▸ **EXERCISE REQUIREMENTS**:
Repeat the entries exactly as they are written.

[Saved data entries]
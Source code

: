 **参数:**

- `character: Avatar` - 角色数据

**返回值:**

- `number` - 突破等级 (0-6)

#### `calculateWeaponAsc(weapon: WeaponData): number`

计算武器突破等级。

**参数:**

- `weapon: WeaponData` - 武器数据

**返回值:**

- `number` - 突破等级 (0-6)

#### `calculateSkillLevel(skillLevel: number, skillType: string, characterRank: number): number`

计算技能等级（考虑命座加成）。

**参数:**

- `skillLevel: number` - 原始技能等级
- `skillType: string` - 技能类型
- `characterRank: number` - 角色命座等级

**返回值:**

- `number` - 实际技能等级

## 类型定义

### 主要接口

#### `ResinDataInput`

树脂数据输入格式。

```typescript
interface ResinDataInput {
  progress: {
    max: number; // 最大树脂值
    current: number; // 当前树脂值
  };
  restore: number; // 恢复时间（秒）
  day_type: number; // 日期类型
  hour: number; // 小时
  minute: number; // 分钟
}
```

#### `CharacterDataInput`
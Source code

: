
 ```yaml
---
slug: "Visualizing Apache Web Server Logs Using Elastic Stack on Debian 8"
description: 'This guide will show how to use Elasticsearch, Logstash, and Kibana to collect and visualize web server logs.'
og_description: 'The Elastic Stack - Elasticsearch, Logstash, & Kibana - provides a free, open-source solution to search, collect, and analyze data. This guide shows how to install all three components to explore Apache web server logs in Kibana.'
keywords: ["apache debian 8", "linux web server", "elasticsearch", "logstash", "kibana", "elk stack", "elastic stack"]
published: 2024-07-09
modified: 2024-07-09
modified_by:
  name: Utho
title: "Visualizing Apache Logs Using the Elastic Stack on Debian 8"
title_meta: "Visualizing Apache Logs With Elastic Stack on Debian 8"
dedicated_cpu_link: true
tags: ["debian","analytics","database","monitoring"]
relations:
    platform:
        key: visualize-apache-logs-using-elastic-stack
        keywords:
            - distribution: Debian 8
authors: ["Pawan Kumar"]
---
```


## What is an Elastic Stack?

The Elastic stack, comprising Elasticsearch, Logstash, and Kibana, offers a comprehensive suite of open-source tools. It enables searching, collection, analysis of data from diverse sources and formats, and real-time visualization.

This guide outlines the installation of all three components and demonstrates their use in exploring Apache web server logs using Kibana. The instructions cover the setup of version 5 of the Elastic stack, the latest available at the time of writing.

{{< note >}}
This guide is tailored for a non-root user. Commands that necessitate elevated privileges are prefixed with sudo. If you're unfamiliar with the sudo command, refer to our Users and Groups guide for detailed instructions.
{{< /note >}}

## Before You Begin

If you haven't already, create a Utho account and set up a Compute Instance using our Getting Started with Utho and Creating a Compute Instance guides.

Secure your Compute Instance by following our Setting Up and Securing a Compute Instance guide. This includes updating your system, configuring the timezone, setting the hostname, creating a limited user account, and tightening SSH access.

▸ **TASK SOLUTION**:
Source code

: **参数:**

- `character: Avatar` - 角色数据

**返回值:**

- `number` - 突破等级 (0-6)

#### `calculateWeaponAsc(weapon: WeaponData): number`

计算武器突破等级。

**参数:**

- `weapon: WeaponData` - 武器数据

**返回值:**

- `number` - 突破等级 (0-6)

#### `calculateSkillLevel(skillLevel: number, skillType: string, characterRank: number): number`

计算技能等级（考虑命座加成）。

**参数:**

- `skillLevel: number` - 原始技能等级
- `skillType: string` - 技能类型
- `characterRank: number` - 角色命座等级

**返回值:**

- `number` - 实际技能等级

## 类型定义

### 主要接口

#### `ResinDataInput`

树脂数据输入格式。

```typescript
interface ResinDataInput {
  progress: {
    max: number; // 最大树脂值
    current: number; // 当前树脂值
  };
  restore: number; // 恢复时间（秒）
  day_type: number; // 日期类型
  hour: number; // 小时
  minute: number; // 分钟
}
```

#### `CharacterDataInput`
Source code

:
 ```yaml
---
slug: "Visualizing Apache Web Server Logs Using Elastic Stack on Debian 8"
description: 'This guide will show how to use Elasticsearch, Logstash, and Kibana to collect and visualize web server logs.'
og_description: 'The Elastic Stack - Elasticsearch, Logstash, & Kibana - provides a free, open-source solution to search, collect, and analyze data. This guide shows how to install all three components to explore Apache web server logs in Kibana.'
keywords: ["apache debian 8", "linux web server", "elasticsearch", "logstash", "kibana", "elk stack", "elastic stack"]
published: 2024-07-09
modified: 2024-07-09
modified_by:
  name: Utho
title: "Visualizing Apache Logs Using the Elastic Stack on Debian 8"
title_meta: "Visualizing Apache Logs With Elastic Stack on Debian 8"
dedicated_cpu_link: true
tags: ["debian","analytics","database","monitoring"]
relations:
    platform:
        key: visualize-apache-logs-using-elastic-stack
        keywords:
            - distribution: Debian 8
authors: ["Pawan Kumar"]
---
```


## What is an Elastic Stack?

The Elastic stack, comprising Elasticsearch, Logstash, and Kibana, offers a comprehensive suite of open-source tools. It enables searching, collection, analysis of data from diverse sources and formats, and real-time visualization.

This guide outlines the installation of all three components and demonstrates their use in exploring Apache web server logs using Kibana. The instructions cover the setup of version 5 of the Elastic stack, the latest available at the time of writing.

{{< note >}}
This guide is tailored for a non-root user. Commands that necessitate elevated privileges are prefixed with sudo. If you're unfamiliar with the sudo command, refer to our Users and Groups guide for detailed instructions.
{{< /note >}}

## Before You Begin

If you haven't already, create a Utho account and set up a Compute Instance using our Getting Started with Utho and Creating a Compute Instance guides.

Secure your Compute Instance by following our Setting Up and Securing a Compute Instance guide. This includes updating your system, configuring the timezone, setting the hostname, creating a limited user account, and tightening SSH access.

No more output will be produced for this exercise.